The Tuesday announcement immediately drew parallels to President Richard Nixon's Saturday Night Massacre, and fueled calls for a special prosecutor or independent commission to investigate alleged Russian interference in the election.
But according to John Bonifaz, co-founder and president of Free Speech For People, there must also be a probe into possible impeachable offenses by the president.
He said the firing Comey
raises serious questions as to whether [Trump] is engaged in obstruction of justice. The FBI director recently testified before Congress, revealing that the FBI is in the midst of investigating potential collusion between the Trump campaign and the Russian Government to interfere in the 2016 presidential election. Members of the House of Representatives must now carry out their constitutional duty and initiate an investigation into whether the President has committed impeachable offenses, including obstruction of justice.

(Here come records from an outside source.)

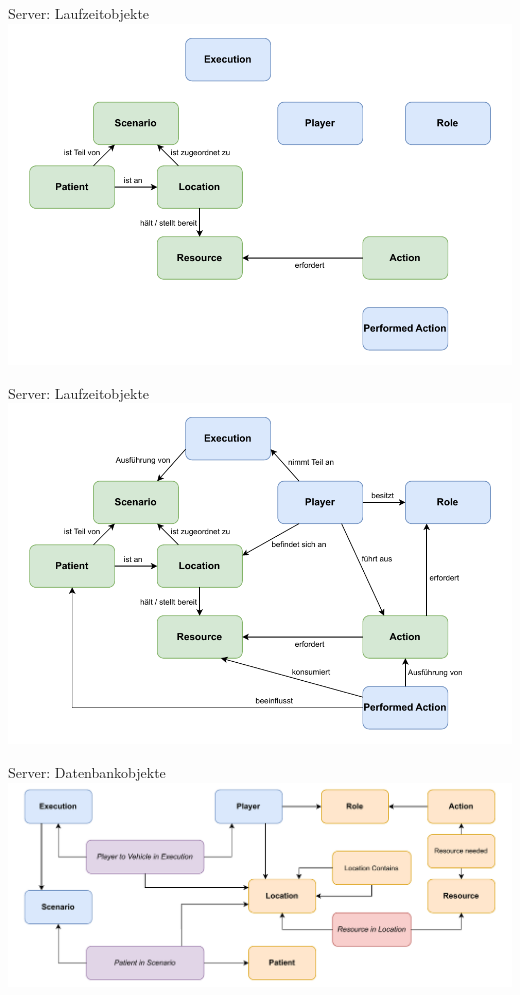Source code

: \begin{frame}[noframenumbering]{Server: Laufzeitobjekte}
	\centering
	\includegraphics[height=.9\textheight]{images/server/laufzeit_objekte_3.pdf}
\end{frame}

\begin{frame}[noframenumbering]{Server: Laufzeitobjekte}
	\centering
	\includegraphics[height=.9\textheight]{images/server/laufzeit_objekte.pdf}
\end{frame}


\begin{frame}{Server: Datenbankobjekte}
	\centering
	\includegraphics[width=\textwidth]{images/server/datenbank_objekte.pdf}
\end{frame}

Our democracy is at stake.
But as Peter Dreier argues at Salon, that "may have to wait until after November 2018."
That's because "[t]his Republican Congress is not going to impeach Donald Trump," New York Daily News' Shaun King writes. "They are all in so deep with him that impeaching him would be an indictment on themselves."
Or, as historian Kevin M. Kruse puts it:
In sharp contrast [to the House and Senate Nixon faced,] Trump has the extreme luxury of a Republican Congress that has, so far, been reluctant to provide the most basic forms of legislative oversight. Indeed, as we saw this Monday, some senators have contorted themselves into considerable knots to shield this president from any outside inquiry.

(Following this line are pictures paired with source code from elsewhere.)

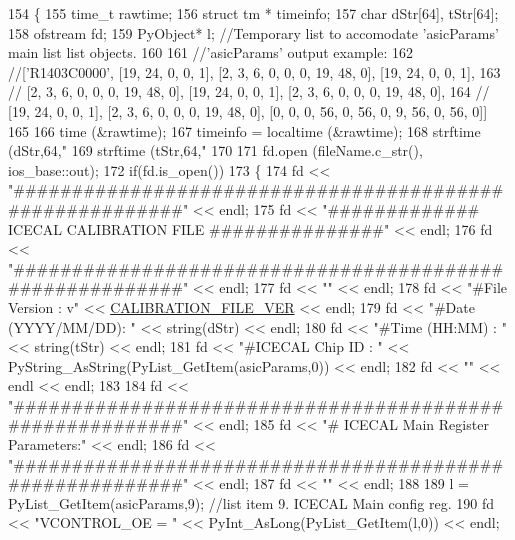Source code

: \begin{DoxyCode}
154 \{
155   time\_t rawtime;
156   \textcolor{keyword}{struct }tm * timeinfo;
157     \textcolor{keywordtype}{char} dStr[64], tStr[64];
158     ofstream fd;
159     PyObject* l;        \textcolor{comment}{//Temporary list to accomodate 'asicParams' main list list objects.}
160 
161     \textcolor{comment}{//'asicParams' output example:}
162     \textcolor{comment}{//['R1403C0000', [19, 24, 0, 0, 1], [2, 3, 6, 0, 0, 0, 19, 48, 0], [19, 24, 0, 0, 1],}
163     \textcolor{comment}{// [2, 3, 6, 0, 0, 0, 19, 48, 0], [19, 24, 0, 0, 1], [2, 3, 6, 0, 0, 0, 19, 48, 0], }
164     \textcolor{comment}{// [19, 24, 0, 0, 1], [2, 3, 6, 0, 0, 0, 19, 48, 0], [0, 0, 0, 56, 0, 56, 0, 9, 56, 0, 56, 0]]}
165 
166   time (&rawtime);
167   timeinfo = localtime (&rawtime);
168     strftime (dStr,64,\textcolor{stringliteral}{"%
169     strftime (tStr,64,\textcolor{stringliteral}{"%
170 
171     fd.open (fileName.c\_str(), ios\_base::out);
172     \textcolor{keywordflow}{if}(fd.is\_open())
173     \{
174         fd << \textcolor{stringliteral}{"#########################################################"} << endl;
175         fd << \textcolor{stringliteral}{"#############   ICECAL CALIBRATION FILE   ###############"} << endl;
176         fd << \textcolor{stringliteral}{"#########################################################"} << endl;
177         fd << \textcolor{stringliteral}{""} << endl;
178         fd << \textcolor{stringliteral}{"#File Version     : v"} << \hyperlink{ICECALv3_8h_ab10444bd2aa43310cf654abe4e4a7af6}{CALIBRATION\_FILE\_VER} << endl;
179         fd << \textcolor{stringliteral}{"#Date (YYYY/MM/DD): "} << string(dStr) << endl;
180         fd << \textcolor{stringliteral}{"#Time (HH:MM)     : "} << string(tStr) << endl;
181         fd << \textcolor{stringliteral}{"#ICECAL Chip ID   : "} << PyString\_AsString(PyList\_GetItem(asicParams,0)) << endl;
182         fd << \textcolor{stringliteral}{""} << endl << endl;
183     
184         fd << \textcolor{stringliteral}{"#########################################################"} << endl;
185         fd << \textcolor{stringliteral}{"# ICECAL Main Register Parameters:"} << endl;
186         fd << \textcolor{stringliteral}{"#########################################################"} << endl;
187         fd << \textcolor{stringliteral}{""} << endl;
188 
189         l = PyList\_GetItem(asicParams,9);       \textcolor{comment}{//list item 9. ICECAL Main config reg.}
190         fd <<   \textcolor{stringliteral}{"VCONTROL\_OE = "} << PyInt\_AsLong(PyList\_GetItem(l,0)) << endl;
}}
\end{DoxyCode}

Still, two House Democrats see Comey's firing as a catalyzing moment for the movement towards impeachment.
"We are certainly moving down that path [of impeachment]," said Gallego. "There is a lot of runway until we get there, but the president is not helping himself by firing the person investigating him. ... We don't have the numbers to do something right now, but when it comes to a point when we feel there is no other recourse, you'd have--I think--we'd have the full support of the Democratic caucus."
Pocan said that if Democrats had an "impeachment clock" like the "doomsday clock" meant to warn of nuclear war, it would have just moved one hour closer to midnight.

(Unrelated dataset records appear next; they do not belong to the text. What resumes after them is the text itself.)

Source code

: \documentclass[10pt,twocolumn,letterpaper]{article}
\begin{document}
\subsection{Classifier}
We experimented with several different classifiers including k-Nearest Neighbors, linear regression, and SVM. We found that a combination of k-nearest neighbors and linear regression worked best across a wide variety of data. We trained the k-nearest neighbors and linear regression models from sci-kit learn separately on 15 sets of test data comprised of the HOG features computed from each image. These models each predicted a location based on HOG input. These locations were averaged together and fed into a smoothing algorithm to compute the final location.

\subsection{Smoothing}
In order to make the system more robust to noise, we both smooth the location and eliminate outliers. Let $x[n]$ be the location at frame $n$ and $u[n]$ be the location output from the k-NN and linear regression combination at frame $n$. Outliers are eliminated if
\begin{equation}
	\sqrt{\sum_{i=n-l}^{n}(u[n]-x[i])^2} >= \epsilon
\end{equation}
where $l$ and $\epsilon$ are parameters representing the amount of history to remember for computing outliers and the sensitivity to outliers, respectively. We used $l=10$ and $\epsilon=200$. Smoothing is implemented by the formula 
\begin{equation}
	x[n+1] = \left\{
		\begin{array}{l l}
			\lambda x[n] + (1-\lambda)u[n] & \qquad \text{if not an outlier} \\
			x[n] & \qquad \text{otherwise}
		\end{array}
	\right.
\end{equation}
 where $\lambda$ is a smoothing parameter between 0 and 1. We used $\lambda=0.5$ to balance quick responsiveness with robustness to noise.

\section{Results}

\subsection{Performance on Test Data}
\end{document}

As Dreier sees it, "the unfolding scandal over his Russian ties could eventually lead Trump to follow in Nixon's footsteps" and force him to leave office. "If the Democrats win a majority of seats in the House in November of next year (a real possibility), they will have the power to conduct their own investigation of the Trump-Russia connection, obtain Trump's tax returns to uncover his web of business ties, and begin impeachment proceedings."
But calling for impeachment now "is the appropriate response," writes Ted Glick. "We need to punch back."
Glick, who worked on the Nixon impeachment campaign, adds that "it is the call for impeachment, manifested in all of the various ways it can be put forward, that the people's resistance movement needs to begin integrating into all of our other various issue-oriented and political efforts."
"Impeachment is what the country and the world need," he continues. "Up to now, as bad as Trump has been, that hasn't seemed possible. Now, after Comey's firing, it could be, not right away but over time as the pressure builds."
Bonifaz's organization, along with RootsAction, is leading a national campaign for an impeachment investigation at www.impeachdonaldtrumpnow.org.
Launched on Inauguration Day, the petition says "The President is not above the law," and calls on the House Committee on the Judiciary to investigate possible violations of the Foreign and Domestic Emoluments Clauses "and whether the President has--in violation of his constitutional duty to take care that the laws be faithfully executed--prevented, obstructed, or impeded the administration of justice."
And a new petition from the political action committee Democracy for America also says that Comey's firing adds "another powerful reason for [Trump's] impeachment."
"We have no love lost for Comey, but Trump firing him in order to shut down the Russia investigation is another in a long line of impeachable offenses. This has to stop. Congress must act--NOW," the petition states.